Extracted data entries

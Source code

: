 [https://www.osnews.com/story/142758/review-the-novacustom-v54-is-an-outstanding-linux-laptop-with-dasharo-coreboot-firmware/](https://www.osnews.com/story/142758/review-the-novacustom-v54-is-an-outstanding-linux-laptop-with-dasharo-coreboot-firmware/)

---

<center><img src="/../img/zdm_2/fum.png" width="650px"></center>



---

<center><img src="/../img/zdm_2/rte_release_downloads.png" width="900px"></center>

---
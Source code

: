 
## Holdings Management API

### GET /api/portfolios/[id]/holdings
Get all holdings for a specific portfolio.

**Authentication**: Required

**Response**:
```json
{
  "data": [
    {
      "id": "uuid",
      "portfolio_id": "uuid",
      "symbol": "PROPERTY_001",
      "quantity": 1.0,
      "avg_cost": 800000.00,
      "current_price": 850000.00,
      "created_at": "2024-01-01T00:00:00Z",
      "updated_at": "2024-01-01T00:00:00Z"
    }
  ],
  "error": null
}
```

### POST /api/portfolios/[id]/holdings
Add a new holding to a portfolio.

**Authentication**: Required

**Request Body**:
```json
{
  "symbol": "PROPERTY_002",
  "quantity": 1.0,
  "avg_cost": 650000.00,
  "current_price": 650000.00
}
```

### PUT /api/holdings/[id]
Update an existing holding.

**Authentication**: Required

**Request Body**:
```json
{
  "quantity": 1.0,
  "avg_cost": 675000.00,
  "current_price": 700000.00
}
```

==

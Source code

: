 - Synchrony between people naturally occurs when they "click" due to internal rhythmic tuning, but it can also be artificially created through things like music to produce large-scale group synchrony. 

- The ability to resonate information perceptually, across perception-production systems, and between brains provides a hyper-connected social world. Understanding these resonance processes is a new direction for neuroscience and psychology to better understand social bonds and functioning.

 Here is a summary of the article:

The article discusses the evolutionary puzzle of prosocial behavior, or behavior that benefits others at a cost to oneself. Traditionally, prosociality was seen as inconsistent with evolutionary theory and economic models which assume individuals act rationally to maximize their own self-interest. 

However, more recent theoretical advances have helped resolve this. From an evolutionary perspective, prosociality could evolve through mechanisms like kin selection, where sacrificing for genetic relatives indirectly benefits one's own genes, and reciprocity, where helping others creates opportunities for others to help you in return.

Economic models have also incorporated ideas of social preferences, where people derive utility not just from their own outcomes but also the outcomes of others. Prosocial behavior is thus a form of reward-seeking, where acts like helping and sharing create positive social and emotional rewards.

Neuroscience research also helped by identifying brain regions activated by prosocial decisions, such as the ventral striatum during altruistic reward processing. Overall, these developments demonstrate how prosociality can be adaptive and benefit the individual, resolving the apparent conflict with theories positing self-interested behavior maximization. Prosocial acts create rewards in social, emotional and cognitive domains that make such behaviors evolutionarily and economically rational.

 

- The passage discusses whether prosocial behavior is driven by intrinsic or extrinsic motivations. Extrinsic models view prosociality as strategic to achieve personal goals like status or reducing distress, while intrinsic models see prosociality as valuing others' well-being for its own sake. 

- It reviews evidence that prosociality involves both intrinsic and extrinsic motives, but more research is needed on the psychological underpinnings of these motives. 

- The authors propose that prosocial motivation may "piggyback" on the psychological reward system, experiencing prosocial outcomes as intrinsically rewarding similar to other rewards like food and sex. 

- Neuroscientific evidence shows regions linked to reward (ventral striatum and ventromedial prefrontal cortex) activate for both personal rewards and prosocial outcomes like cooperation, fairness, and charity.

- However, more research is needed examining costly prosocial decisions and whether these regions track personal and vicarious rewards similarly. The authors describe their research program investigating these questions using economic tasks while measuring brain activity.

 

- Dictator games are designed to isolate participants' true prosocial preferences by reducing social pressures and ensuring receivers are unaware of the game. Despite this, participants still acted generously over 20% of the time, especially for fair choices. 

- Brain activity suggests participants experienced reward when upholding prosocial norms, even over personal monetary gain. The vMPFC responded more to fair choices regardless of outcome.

_Work required_
In the entries above, find each line with the word "decisions" and return it.

_Task solution_
Neuroscience research also helped by identifying brain regions activated by prosocial decisions, such as the ventral striatum during altruistic reward processing. Overall, these developments demonstrate how prosociality can be adaptive and benefit the individual, resolving the apparent conflict with theories positing self-interested behavior maximization. Prosocial acts create rewards in social, emotional and cognitive domains that make such behaviors evolutionarily and economically rational.
- However, more research is needed examining costly prosocial decisions and whether these regions track personal and vicarious rewards similarly. The authors describe their research program investigating these questions using economic tasks while measuring brain activity.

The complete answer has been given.